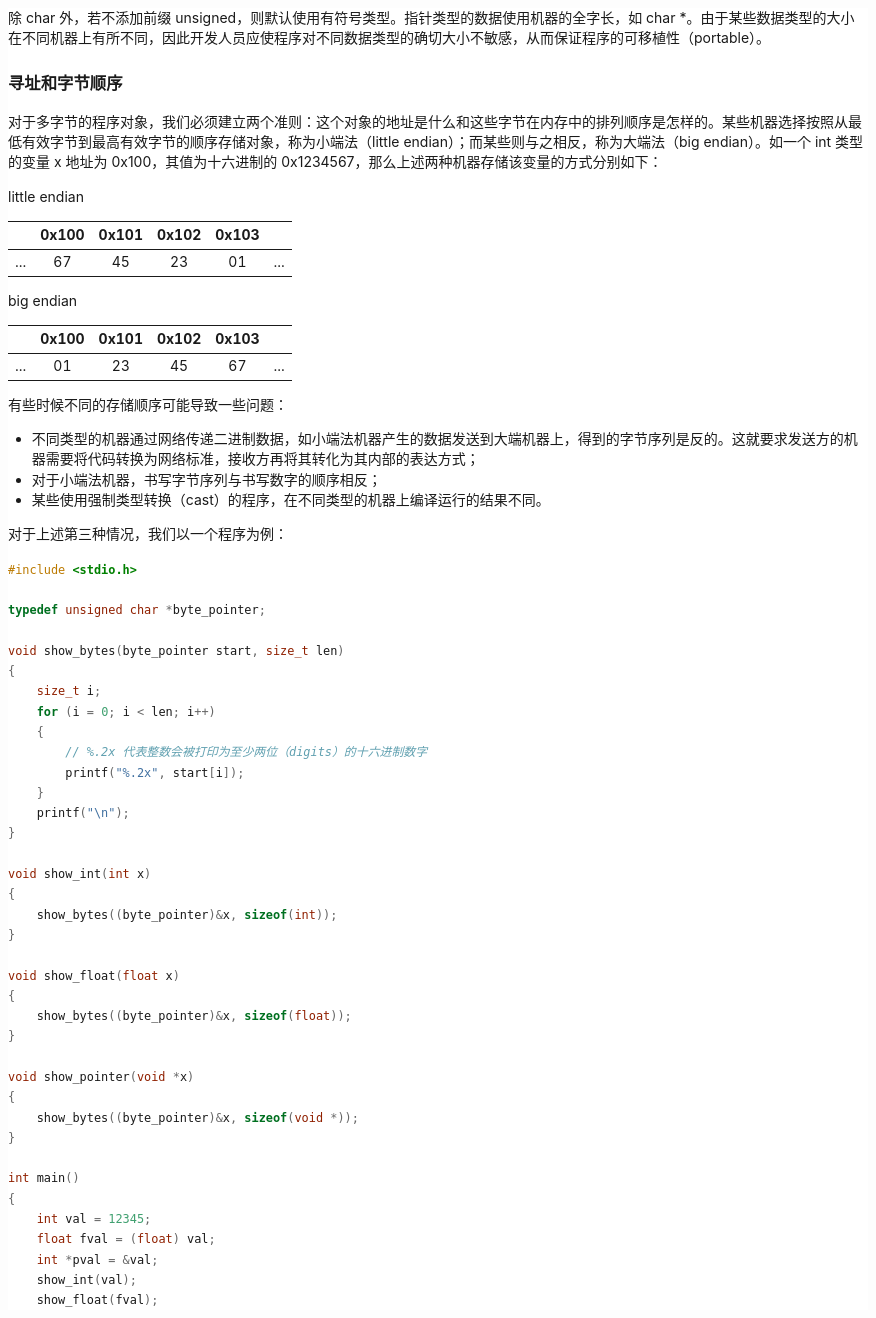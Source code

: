 除 char 外，若不添加前缀 unsigned，则默认使用有符号类型。指针类型的数据使用机器的全字长，如 char *。由于某些数据类型的大小在不同机器上有所不同，因此开发人员应使程序对不同数据类型的确切大小不敏感，从而保证程序的可移植性（portable）。

### 寻址和字节顺序

对于多字节的程序对象，我们必须建立两个准则：这个对象的地址是什么和这些字节在内存中的排列顺序是怎样的。某些机器选择按照从最低有效字节到最高有效字节的顺序存储对象，称为小端法（little endian）；而某些则与之相反，称为大端法（big endian）。如一个 int 类型的变量 x 地址为 0x100，其值为十六进制的 0x1234567，那么上述两种机器存储该变量的方式分别如下：

little endian

|      | 0x100 | 0x101 | 0x102 | 0x103 |      |
| :--: | :---: | :---: | :---: | :---: | :--: |
| ...  |  67   |  45   |  23   |  01   | ...  |

big endian

|      | 0x100 | 0x101 | 0x102 | 0x103 |      |
| :--: | :---: | :---: | :---: | :---: | :--: |
| ...  |  01   |  23   |  45   |  67   | ...  |

有些时候不同的存储顺序可能导致一些问题：

- 不同类型的机器通过网络传递二进制数据，如小端法机器产生的数据发送到大端机器上，得到的字节序列是反的。这就要求发送方的机器需要将代码转换为网络标准，接收方再将其转化为其内部的表达方式；
- 对于小端法机器，书写字节序列与书写数字的顺序相反；
- 某些使用强制类型转换（cast）的程序，在不同类型的机器上编译运行的结果不同。

对于上述第三种情况，我们以一个程序为例：

```c
#include <stdio.h>

typedef unsigned char *byte_pointer;

void show_bytes(byte_pointer start, size_t len)
{
    size_t i;
    for (i = 0; i < len; i++)
    {
        // %.2x 代表整数会被打印为至少两位（digits）的十六进制数字
        printf("%.2x", start[i]);
    }
    printf("\n");
}

void show_int(int x)
{
    show_bytes((byte_pointer)&x, sizeof(int));
}

void show_float(float x)
{
    show_bytes((byte_pointer)&x, sizeof(float));
}

void show_pointer(void *x)
{
    show_bytes((byte_pointer)&x, sizeof(void *));
}

int main()
{
    int val = 12345;
    float fval = (float) val;
    int *pval = &val;
    show_int(val);
    show_float(fval);
```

----

• [EXERCISE OBJECTIVE]
Set down the data above word for word, leaving every picture out.

• [COMPLETED EXERCISE]
Source code

: 除 char 外，若不添加前缀 unsigned，则默认使用有符号类型。指针类型的数据使用机器的全字长，如 char *。由于某些数据类型的大小在不同机器上有所不同，因此开发人员应使程序对不同数据类型的确切大小不敏感，从而保证程序的可移植性（portable）。

### 寻址和字节顺序

对于多字节的程序对象，我们必须建立两个准则：这个对象的地址是什么和这些字节在内存中的排列顺序是怎样的。某些机器选择按照从最低有效字节到最高有效字节的顺序存储对象，称为小端法（little endian）；而某些则与之相反，称为大端法（big endian）。如一个 int 类型的变量 x 地址为 0x100，其值为十六进制的 0x1234567，那么上述两种机器存储该变量的方式分别如下：

little endian

|      | 0x100 | 0x101 | 0x102 | 0x103 |      |
| :--: | :---: | :---: | :---: | :---: | :--: |
| ...  |  67   |  45   |  23   |  01   | ...  |

big endian

|      | 0x100 | 0x101 | 0x102 | 0x103 |      |
| :--: | :---: | :---: | :---: | :---: | :--: |
| ...  |  01   |  23   |  45   |  67   | ...  |

有些时候不同的存储顺序可能导致一些问题：

- 不同类型的机器通过网络传递二进制数据，如小端法机器产生的数据发送到大端机器上，得到的字节序列是反的。这就要求发送方的机器需要将代码转换为网络标准，接收方再将其转化为其内部的表达方式；
- 对于小端法机器，书写字节序列与书写数字的顺序相反；
- 某些使用强制类型转换（cast）的程序，在不同类型的机器上编译运行的结果不同。

对于上述第三种情况，我们以一个程序为例：

```c
#include <stdio.h>

typedef unsigned char *byte_pointer;

void show_bytes(byte_pointer start, size_t len)
{
    size_t i;
    for (i = 0; i < len; i++)
    {
        // %.2x 代表整数会被打印为至少两位（digits）的十六进制数字
        printf("%.2x", start[i]);
    }
    printf("\n");
}

void show_int(int x)
{
    show_bytes((byte_pointer)&x, sizeof(int));
}

void show_float(float x)
{
    show_bytes((byte_pointer)&x, sizeof(float));
}

void show_pointer(void *x)
{
    show_bytes((byte_pointer)&x, sizeof(void *));
}

int main()
{
    int val = 12345;
    float fval = (float) val;
    int *pval = &val;
    show_int(val);
    show_float(fval);
```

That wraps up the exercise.